SPECIAL TOPICミネベアミツミがZoom Phoneで電話刷新 世界120拠点・8万人超の「相合」支える

24カ国に120余の拠点を展開、従業員8万人超を抱えるグローバル企業のミネベアミツミ。同社は2023年の本部移転を機に電話システムを刷新し、KDDIとZoomが提供するクラウドPBX「Cloud Calling for Zoom Phone」を導入した。内線電話のモバイル化と電話機・配線コストの大幅削減を実現。今後、海外拠点も含めた全面移行を進める。

「相合」──。“相い合わせる”を意味するこの造語は、ミネベアミツミの強みを端的に表すキーワードだ。

M&Aを繰り返し多角化を進めてきた同社は、様々な技術・製品を相い合わせることで高い付加価値を生み出してきた。その結果、世界シェア1位のミニチュアベアリングから半導体、モーター、センサーなど10のコア技術と8つのコア事業を展開。他に類を見ない“相合”精密機械メーカーとして、グローバル市場で存在感を高めている。

このシナジーを発揮するのに欠かせない要素の1つが、コミュニケーションだ。国内に40拠点以上、世界24カ国に計129の製造・開発拠点を展開する同社は今、8万4千人の従業員をつなぐコミュニケーション基盤の再構築を進めている。2023年に東京本部を移転するのを機に電話システムを刷新。
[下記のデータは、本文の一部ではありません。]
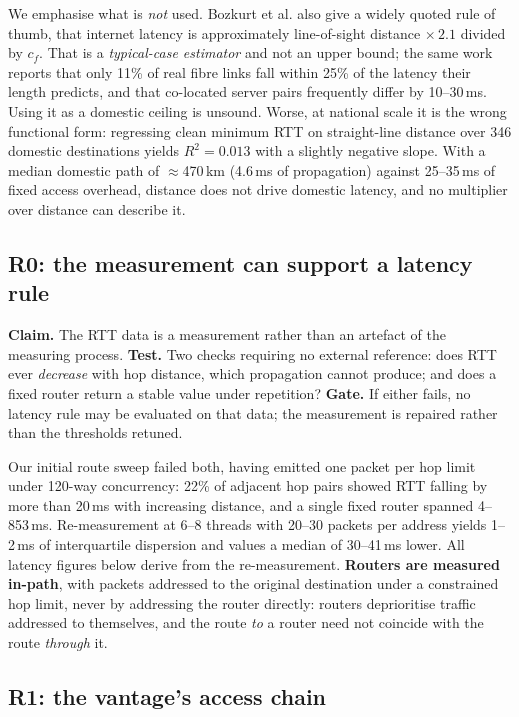 We emphasise what is \emph{not} used. Bozkurt et al. also give a widely quoted rule of
thumb, that internet latency is approximately line-of-sight distance $\times\,2.1$ divided
by $c_f$. That is a \emph{typical-case estimator} and not an upper bound; the same work
reports that only 11\% of real fibre links fall within 25\% of the latency their length
predicts, and that co-located server pairs frequently differ by 10--30\,ms. Using it as a
domestic ceiling is unsound. Worse, at national scale it is the wrong functional form:
regressing clean minimum RTT on straight-line distance over 346 domestic destinations
yields $R^2 = 0.013$ with a slightly negative slope. With a median domestic path of
$\approx$470\,km (4.6\,ms of propagation) against 25--35\,ms of fixed access overhead,
distance does not drive domestic latency, and no multiplier over distance can describe it.

\subsection{R0: the measurement can support a latency rule}

\textbf{Claim.} The RTT data is a measurement rather than an artefact of the measuring
process. \textbf{Test.} Two checks requiring no external reference: does RTT ever
\emph{decrease} with hop distance, which propagation cannot produce; and does a fixed
router return a stable value under repetition? \textbf{Gate.} If either fails, no latency
rule may be evaluated on that data; the measurement is repaired rather than the thresholds
retuned.

Our initial route sweep failed both, having emitted one packet per hop limit under 120-way
concurrency: 22\% of adjacent hop pairs showed RTT falling by more than 20\,ms with
increasing distance, and a single fixed router spanned 4--853\,ms. Re-measurement at 6--8
threads with 20--30 packets per address yields 1--2\,ms of interquartile dispersion and
values a median of 30--41\,ms lower. All latency figures below derive from the
re-measurement. \textbf{Routers are measured in-path}, with packets addressed to the
original destination under a constrained hop limit, never by addressing the router
directly: routers deprioritise traffic addressed to themselves, and the route \emph{to} a
router need not coincide with the route \emph{through} it.

\subsection{R1: the vantage's access chain}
クラウドPBX「Zoom Phone」を採用した。

求めたのは「もっと身軽に」 固定電話機・配線コストも大幅減

ミネベアミツミは2023年3月に、東京本部および一部の営業拠点を、東京都港区・汐留に新設した東京クロステックガーデンへ移転・集約した。これを機にクラウドPBX導入に踏み切った狙いを、CDXO/常務執行役員の佐内桐梧氏は次のように語る。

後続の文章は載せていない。